■ **WORK TO BE COMPLETED**: Please state how many lines of the data contain "lessons". The number by itself is enough.
----- GIVEN INFORMATION
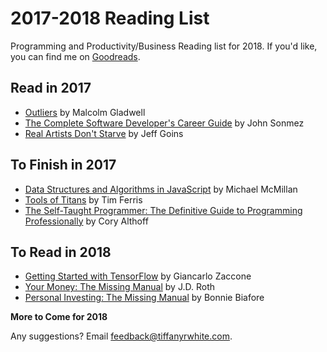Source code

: # 2017-2018 Reading List
Programming and Productivity/Business Reading list for 2018. If you'd like, you can find me on [Goodreads](https://www.goodreads.com/sydmalicious78).

## Read in 2017

- [Outliers](https://www.amazon.com/Outliers-Story-Success-Malcolm-Gladwell-ebook/dp/B001ANYDAO/ref=tmm_kin_swatch_0?_encoding=UTF8&qid=1509322165&sr=8-2) by Malcolm Gladwell
- [The Complete Software Developer's Career Guide](https://www.amazon.com/Complete-Software-Developers-Career-Guide-ebook/dp/B073X6GNJ1/ref=tmm_kin_swatch_0?_encoding=UTF8&qid=&sr=) by John Sonmez
- [Real Artists Don't Starve](https://www.amazon.com/gp/product/B01N3NGAQ8/ref=kinw_myk_ro_title) by Jeff Goins

## To Finish in 2017

- [Data Structures and Algorithms in JavaScript](https://www.amazon.com/Data-Structures-Algorithms-JavaScript-approaches/dp/1449364934/ref=mt_paperback?_encoding=UTF8&me=) by Michael McMillan
- [Tools of Titans](https://www.amazon.com/Tools-Titans-Billionaires-World-Class-Performers-ebook/dp/B01HSMRWNU/ref=tmm_kin_swatch_0?_encoding=UTF8&qid=1509322956&sr=1-1) by Tim Ferris
- [The Self-Taught Programmer: The Definitive Guide to Programming Professionally](https://www.amazon.com/Self-Taught-Programmer-Definitive-Programming-Professionally-ebook/dp/B01M01YDQA/ref=mt_kindle?_encoding=UTF8&me=) by Cory Althoff

## To Read in 2018

- [Getting Started with TensorFlow](https://www.amazon.com/Getting-Started-TensorFlow-Giancarlo-Zaccone-ebook/dp/B01H1JD6JO/ref=sr_1_2?s=digital-text&ie=UTF8&qid=1509323393&sr=1-2&keywords=getting+started+with+tensorflow) by Giancarlo Zaccone
- [Your Money: The Missing Manual](https://www.amazon.com/Your-Money-Missing-J-D-Roth/dp/0596809409/ref=tmm_pap_swatch_0?_encoding=UTF8&qid=1509323598&sr=1-1) by J.D. Roth
- [Personal Investing: The Missing Manual](https://www.amazon.com/Personal-Investing-Missing-Manual-Manuals/dp/1449381782/ref=tmm_pap_swatch_0?_encoding=UTF8&qid=1509323660&sr=1-1&dpID=51OmoAlKNAL&preST=_SY291_BO1,204,203,200_QL40_&dpSrc=detail) by Bonnie Biafore

**More to Come for 2018**

Any suggestions? Email <feedback@tiffanyrwhite.com>.
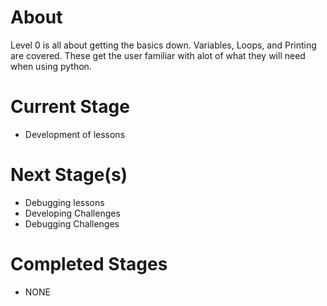 About
=====

Level 0 is all about getting the basics down. Variables, Loops, and Printing are covered. These get the user familiar with alot of what they will need when using python.

Current Stage
=============

 - Development of lessons

Next Stage(s)
=============

 - Debugging lessons
 - Developing Challenges
 - Debugging Challenges

Completed Stages
================

 - NONE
----------
■ **PROBLEM SOLUTION**: 2